• **ACTION ITEM**
Your answer should be the lines from the one containing "- [Lazy functions](/lazy)" through the final line below, copied exactly.

▽

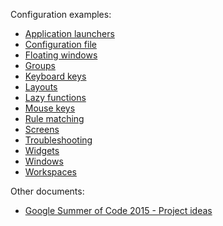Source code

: Configuration examples:

- [Application launchers](/app-launchers)
- [Configuration file](/config)
- [Floating windows](/floating-windows)
- [Groups](/groups)
- [Keyboard keys](/keys)
- [Layouts](/layouts)
- [Lazy functions](/lazy)
- [Mouse keys](/mouse)
- [Rule matching](/rule-matching)
- [Screens](/screens)
- [Troubleshooting](/troubleshooting)
- [Widgets](/widgets)
- [Windows](/windows)
- [Workspaces](/workspaces)

Other documents:

- [Google Summer of Code 2015 - Project ideas](/gsoc-2015-project-ideas.)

△

• **ANSWER SECTION**
- [Lazy functions](/lazy)
- [Mouse keys](/mouse)
- [Rule matching](/rule-matching)
- [Screens](/screens)
- [Troubleshooting](/troubleshooting)
- [Widgets](/widgets)
- [Windows](/windows)
- [Workspaces](/workspaces)

Other documents:

- [Google Summer of Code 2015 - Project ideas](/gsoc-2015-project-ideas.)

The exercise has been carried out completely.